RECORDS SUPPLIED –
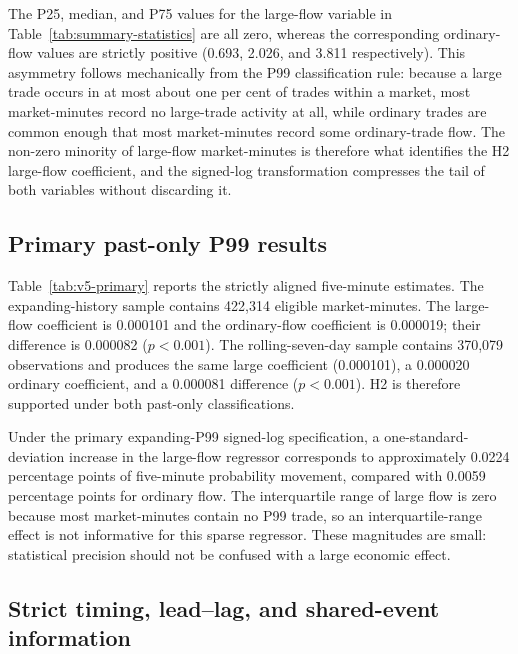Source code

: The P25, median, and P75 values for the large-flow variable in Table~\ref{tab:summary-statistics} are all zero, whereas the corresponding ordinary-flow values are strictly positive (0.693, 2.026, and 3.811 respectively). This asymmetry follows mechanically from the P99 classification rule: because a large trade occurs in at most about one per cent of trades within a market, most market-minutes record no large-trade activity at all, while ordinary trades are common enough that most market-minutes record some ordinary-trade flow. The non-zero minority of large-flow market-minutes is therefore what identifies the H2 large-flow coefficient, and the signed-log transformation compresses the tail of both variables without discarding it.





\subsection{Primary past-only P99 results}

Table~\ref{tab:v5-primary} reports the strictly aligned five-minute estimates.
The expanding-history sample contains 422,314 eligible market-minutes. The
large-flow coefficient is 0.000101 and the ordinary-flow coefficient is
0.000019; their difference is 0.000082 ($p<0.001$). The rolling-seven-day
sample contains 370,079 observations and produces the same large coefficient
(0.000101), a 0.000020 ordinary coefficient, and a 0.000081 difference
($p<0.001$). H2 is therefore supported under both past-only classifications.

Under the primary expanding-P99 signed-log specification, a
one-standard-deviation increase in the large-flow regressor corresponds to
approximately 0.0224 percentage points of five-minute probability movement,
compared with 0.0059 percentage points for ordinary flow. The
interquartile range of large flow is zero because most market-minutes contain no
P99 trade, so an interquartile-range effect is not informative for this sparse
regressor. These magnitudes are small: statistical precision should not be
confused with a large economic effect.



\subsection{Strict timing, lead--lag, and shared-event information}

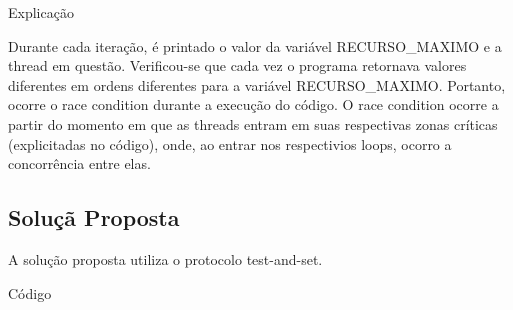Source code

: Explicação

Durante cada iteração, é printado o valor da variável RECURSO\_MAXIMO e a thread em questão. 
Verificou-se que cada vez o programa retornava valores diferentes em ordens diferentes para a variável RECURSO\_MAXIMO. Portanto, ocorre o race condition durante a execução do código.
O race condition ocorre a partir do momento em que as threads entram em suas respectivas zonas críticas (explicitadas no código), onde, ao entrar nos respectivios loops, ocorro a concorrência entre elas.

\subsection*{Soluçã Proposta}
A solução proposta utiliza o protocolo test-and-set.

Código


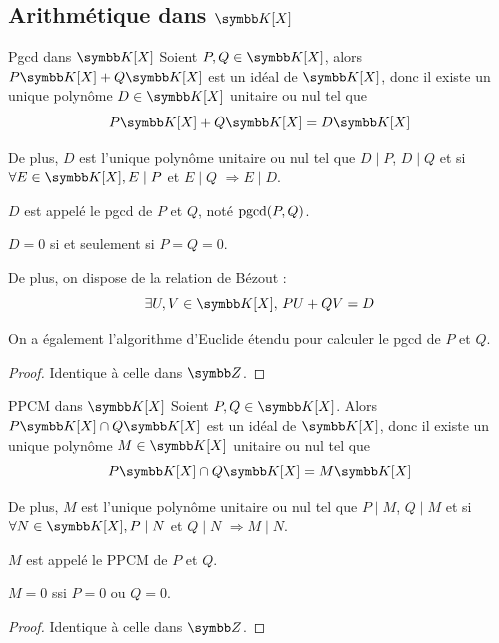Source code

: \subsection{Arithmétique dans \texorpdfstring{$\K [X]$}{K[X]}}

\begin{theoreme}{Pgcd dans $\K[X]$}{}
    Soient $P, Q \in \K[X]$, alors $P\K[X] + Q \K[X] $ est un idéal de $\K[X]$, 
    donc il existe un unique polynôme $D \in \K[X]$ unitaire ou nul tel que
    \[P \K[X] + Q \K[X] = D \K[X]\]

    De plus, $D$ est l'unique polynôme unitaire ou nul tel que 
    $D \mid P$, $D \mid Q$ et si $\forall E \in \K[X], E \mid P$ et $E \mid Q$ $\Rightarrow E \mid D$.

    $D$ est appelé le pgcd de $P$ et $Q$, noté $\pgcd(P, Q)$.
\end{theoreme}

\begin{remarque}
    $D = 0$ si et seulement si $P = Q = 0$.

    De plus, on dispose de la relation de Bézout :
    \[\exists U, V \in \K[X], \, PU + QV = D\]

    On a également l'algorithme d'Euclide étendu pour calculer le pgcd de $P$ et $Q$.
\end{remarque}

\begin{proof}
    Identique à celle dans $\Z$. 
\end{proof}

\begin{theoreme}{PPCM dans $\K[X]$}{}
    Soient $P, Q \in \K[X]$. Alors $P\K[X] \cap Q \K[X]$ est un idéal de 
    $\K[X]$, donc il existe un unique polynôme $M \in \K[X]$ unitaire ou nul tel que
    \[P \K[X] \cap Q \K[X] = M \K[X]\]

    De plus, $M$ est l'unique polynôme unitaire ou nul tel que
    $P \mid M$, $Q \mid M$ et si $\forall N \in \K[X], P \mid N$ et $Q \mid N$ $\Rightarrow M \mid N$.

    $M$ est appelé le PPCM de $P$ et $Q$. 
\end{theoreme}

\begin{remarque}
    $M = 0$ ssi $P = 0$ ou $Q = 0$.
\end{remarque}

\begin{proof}
    Identique à celle dans $\Z$.
\end{proof}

WHAT THE TASK ASKS – Here the job is to copy the listing above word for word, starting at the line with "timing, lead--lag, and" and ending at the line with "Verificou-se que cada", and to leave out the pictures.

OUTPUT OF THE EXERCISE –
\subsection{Strict timing, lead--lag, and shared-event information}

Source code

: Explicação

Durante cada iteração, é printado o valor da variável RECURSO\_MAXIMO e a thread em questão. 
Verificou-se que cada vez o programa retornava valores diferentes em ordens diferentes para a variável RECURSO\_MAXIMO. Portanto, ocorre o race condition durante a execução do código.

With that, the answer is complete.